5 Things You Should Know About The Challenges and Opportunities in Indoor Agriculture
The fifth edition of the Global Forum for Innovation in Agriculture (GFIA) took place on 5-6 February 2018 in Abu Dhabi. The Forum was founded on the belief that technology gives us the only real chance of feeding nine billion people without destroying the environment. This year GFIA attracted almost 6,000 people from over 85 countries. This event was one of a series of activities that were a part of UAE Innovation Month.
Abdulaziz K. AlMulla, Co-founder and CEO of Madar Farms, was invited as a speaker. He delivered a talk on Challenges and Opportunities in Indoor Farming.
Here are 5 takeaways from his speech:
1. Food security is simultaneously obscure and a buzzword
“It seems food production and food security has been one of the hottest topics of discussion over the last few years. And yet, why is it that we have fundamentally changed our perception of varies industries like transportation, communication, labor - but our basic method of farming has not changed. This is the promise that Indoor Agriculture brings to us - to bring food accessibility and safety to anyone, anywhere at anytime for the first time.”

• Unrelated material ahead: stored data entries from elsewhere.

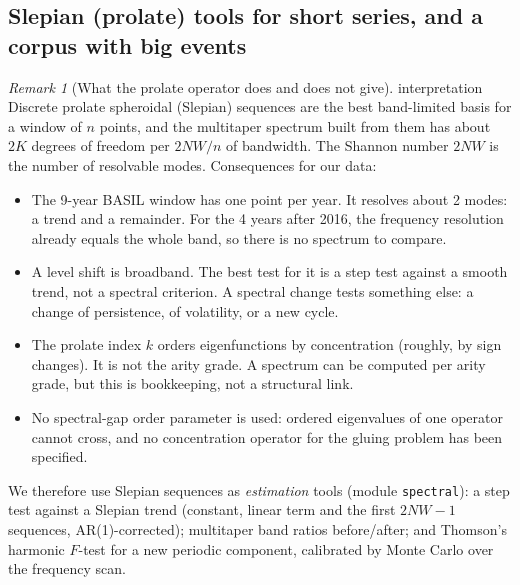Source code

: \documentclass[11pt]{article}
\theoremstyle{definition}
\theoremstyle{remark}
\newtheorem{remark}[theorem]{Remark}
\newcommand{\st}[1]{\textsf{\small\color{gray}#1}}
\begin{document}
\subsection{Slepian (prolate) tools for short series, and a corpus with big events}\label{sec:slepian}
\begin{remark}[What the prolate operator does and does not give]\st{interpretation}
Discrete prolate spheroidal (Slepian) sequences \cite{slepian,thomson} are the best band-limited basis for a window of $n$ points, and the multitaper spectrum built from them has about $2K$ degrees of freedom per $2NW/n$ of bandwidth. The Shannon number $2NW$ is the number of resolvable modes. Consequences for our data:
\begin{itemize}
  \item The 9-year BASIL window has one point per year. It resolves about 2 modes: a trend and a remainder. For the 4 years after 2016, the frequency resolution already equals the whole band, so there is no spectrum to compare.
  \item A level shift is broadband. The best test for it is a step test against a smooth trend, not a spectral criterion. A spectral change tests something else: a change of persistence, of volatility, or a new cycle.
  \item The prolate index $k$ orders eigenfunctions by concentration (roughly, by sign changes). It is not the arity grade. A spectrum can be computed per arity grade, but this is bookkeeping, not a structural link.
  \item No spectral-gap order parameter is used: ordered eigenvalues of one operator cannot cross, and no concentration operator for the gluing problem has been specified.
\end{itemize}
We therefore use Slepian sequences as \emph{estimation} tools (module \texttt{spectral}): a step test against a Slepian trend (constant, linear term and the first $2NW{-}1$ sequences, AR(1)-corrected); multitaper band ratios before/after; and Thomson's harmonic $F$-test for a new periodic component, calibrated by Monte Carlo over the frequency scan.
\end{remark}
\end{document}
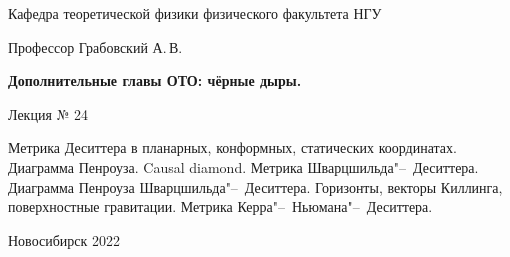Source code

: \documentclass[12pt,pagesize,paper=192mm:108mm,landscape]{scrbook}
\begin{document}
\begin{titlepage}
\begin{center}
    Кафедра теоретической физики физического факультета НГУ
    \medskip

    \Large
    Профессор Грабовский А.\,В.
    \smallskip

    \Large
    \textbf{Дополнительные главы ОТО: чёрные дыры.}
    \smallskip

    \Large
    Лекция № 24
    \vfill

    \normalsize
    \begin{minipage}{0.75\linewidth}
      Метрика Деситтера в планарных, конформных, статических
      координатах. Диаграмма Пенроуза. Causal diamond. Метрика
      Шварцшильда"--~Деситтера. Диаграмма Пенроуза
      Шварцшильда"--~Деситтера. Горизонты, векторы Киллинга,
      поверхностные гравитации. Метрика Керра"--~Ньюмана"--~Деситтера.
     \end{minipage}
    \vfill

    \normalsize \ccbysa\hspace{0.5em}  Новосибирск 2022
  \end{center}
\end{titlepage}
\end{document}
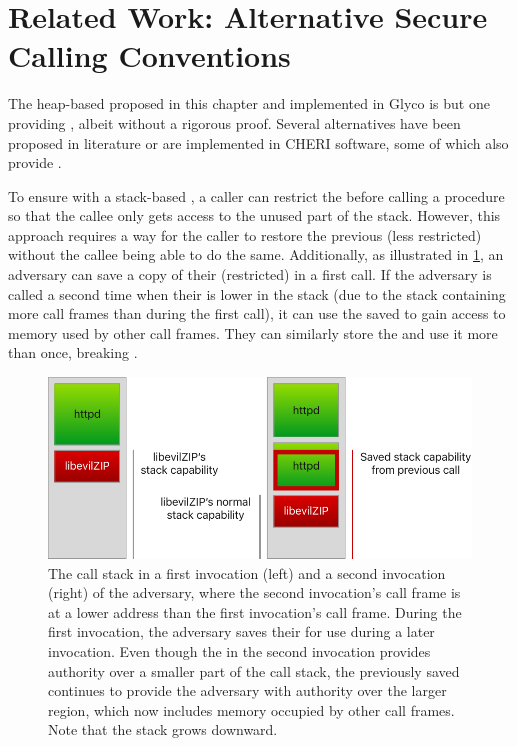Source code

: \documentclass[main.tex]{subfiles}
\begin{document}

\section{Related Work: Alternative Secure Calling Conventions} \label{sct:alt-scc}
The heap-based  proposed in this chapter and implemented in Glyco is but one  providing , albeit without a rigorous proof. Several alternatives have been proposed in literature or are implemented in CHERI software, some of which also provide .

To ensure  with a stack-based , a caller can restrict the  before calling a procedure so that the callee only gets access to the unused part of the stack. However, this approach requires a way for the caller to restore the previous (less restricted)  without the callee being able to do the same. Additionally, as illustrated in \cref{fig:savedstackcap}, an adversary can save a copy of their (restricted)  in a first call. If the adversary is called a second time when their  is lower in the stack (due to the stack containing more call frames than during the first call), it can use the saved  to gain access to memory used by other call frames. They can similarly store the  and use it more than once, breaking .

\begin{figure}
	\centering
	\includegraphics{Images/Saved Stack Cap.pdf}
	\caption{The call stack in a first invocation (left) and a second invocation (right) of the adversary, where the second invocation's call frame is at a lower address than the first invocation's call frame. During the first invocation, the adversary saves their  for use during a later invocation. Even though the  in the second invocation provides authority over a smaller part of the call stack, the previously saved  continues to provide the adversary with authority over the larger region, which now includes memory occupied by other call frames. Note that the stack grows downward.}
	\label{fig:savedstackcap}
\end{figure}
\end{document}
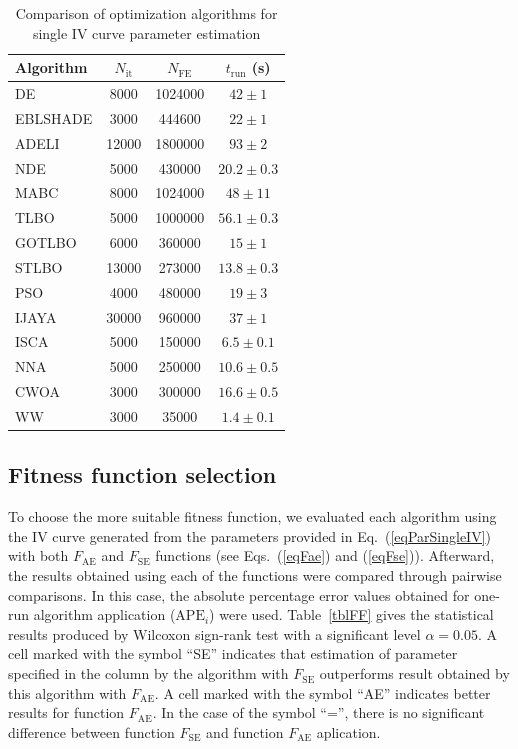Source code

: \documentclass[a4paper,fleqn]{cas-dc}
\begin{document}
\begin{table}[<options>]
\caption{Comparison of optimization algorithms for single IV curve parameter estimation}\label{tblRun}
\begin{tabular*}{\tblwidth}{@{}LCCC@{}}
\toprule
Algorithm  &  $N_\mathrm{it}$ & $N_\mathrm{FE}$ & $t_\mathrm{run}$ (s)\\ %
\midrule
DE & 8000& 1024000& $42\pm1$\\
EBLSHADE & 3000& 444600& $22\pm1$\\
ADELI & 12000& 1800000& $93\pm2$\\
NDE & 5000& 430000&$20.2\pm0.3$ \\
MABC & 8000& 1024000&$48\pm11$ \\
TLBO & 5000& 1000000&$56.1\pm0.3$ \\
GOTLBO & 6000& 360000&$15\pm1$ \\
STLBO & 13000& 273000&$13.8\pm0.3$ \\
PSO & 4000& 480000&$19\pm3$ \\
IJAYA & 30000& 960000&$37\pm1$ \\
ISCA & 5000& 150000&$6.5\pm0.1$ \\
NNA & 5000& 250000&$10.6\pm0.5$ \\
CWOA & 3000& 300000&$16.6\pm0.5$ \\
WW & 3000& 35000&$1.4\pm0.1$ \\
\bottomrule
\end{tabular*}
\end{table}



\subsection{Fitness function selection}

To choose the more suitable fitness function, we evaluated each algorithm using the IV curve generated from the parameters
provided in Eq.~(\ref{eqParSingleIV}) with both $F_\mathrm{AE}$ and $F_\mathrm{SE}$ functions (see Eqs.~(\ref{eqFae}) and (\ref{eqFse})).
Afterward, the results obtained using each of the functions were compared through pairwise comparisons.
In this case, the absolute percentage error values obtained for one-run algorithm application ($\mathrm{APE}_i$) were used.
Table~\ref{tblFF} gives the statistical results produced by Wilcoxon sign-rank test with a significant level $\alpha = 0.05$.
A cell marked with the symbol ``SE'' indicates that estimation of parameter specified in the column by the algorithm with $F_\mathrm{SE}$ outperforms result obtained by this  algorithm with $F_\mathrm{AE}$.
A cell marked with the symbol ``AE'' indicates better results for function $F_\mathrm{AE}$.
In the case of the symbol ``='', there is no significant difference between function $F_\mathrm{SE}$ and function $F_\mathrm{AE}$ aplication.
\end{document}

2. The indoor farming promise: local, consistent, and sustainable
“Part of the challenge is the perceived need to compete against current production. In comparison to indoor farming, currently, conventional farms require less CapEx, lower input costs, and an established consumer base Competing on price is not only financial suicide at this point, but disregards the value proposition of indoor farming: local, consistent and sustainable.”
3. Urban farms – a real estate development opportunity
“As we see arable and croplands dwindle, and more farms locate in Urban areas, we will observe indoor farming through a new lens – real estate development. These changing circumstances are being recognised by the investor community as we see more funding flow to the sector than ever before.”
4. Innovating beyond leafy greens
“Initiatives such as MIT’s OpenAg community have led to widening access to knowledge driving these new innovations. The indoor leafy green space is an established one, but we are now seeing commercially viable development of strawberries, tomatoes, legumes and even fish. As further crops are developed, we will see new financial opportunity, but also the ability to offer a more comprehensive food solution.”
5. Indoor urban farming – one part of the farming portfolio
"In no way is indoor farming the end-all food solution for the world – rather indoor farming has the opportunity to work alongside conventional farming to build a more robust and sustainable ecosystem. Imagine a collection of community based, roof based, and home/office based modular farms inside the city. These could produce highly perishable and high value items like micro-greens. This could be complemented by large automated farms producing variety of leafy greens, berries, legumes etc. Conventional farms located in rural areas would grow what is unfeasible otherwise – like wheat. If instead of seeing Indoor Farming as a replacement for current methods, if we perceive it as part of a portfolio of farming methods – we can begin to realise greater food resilience and sustainability."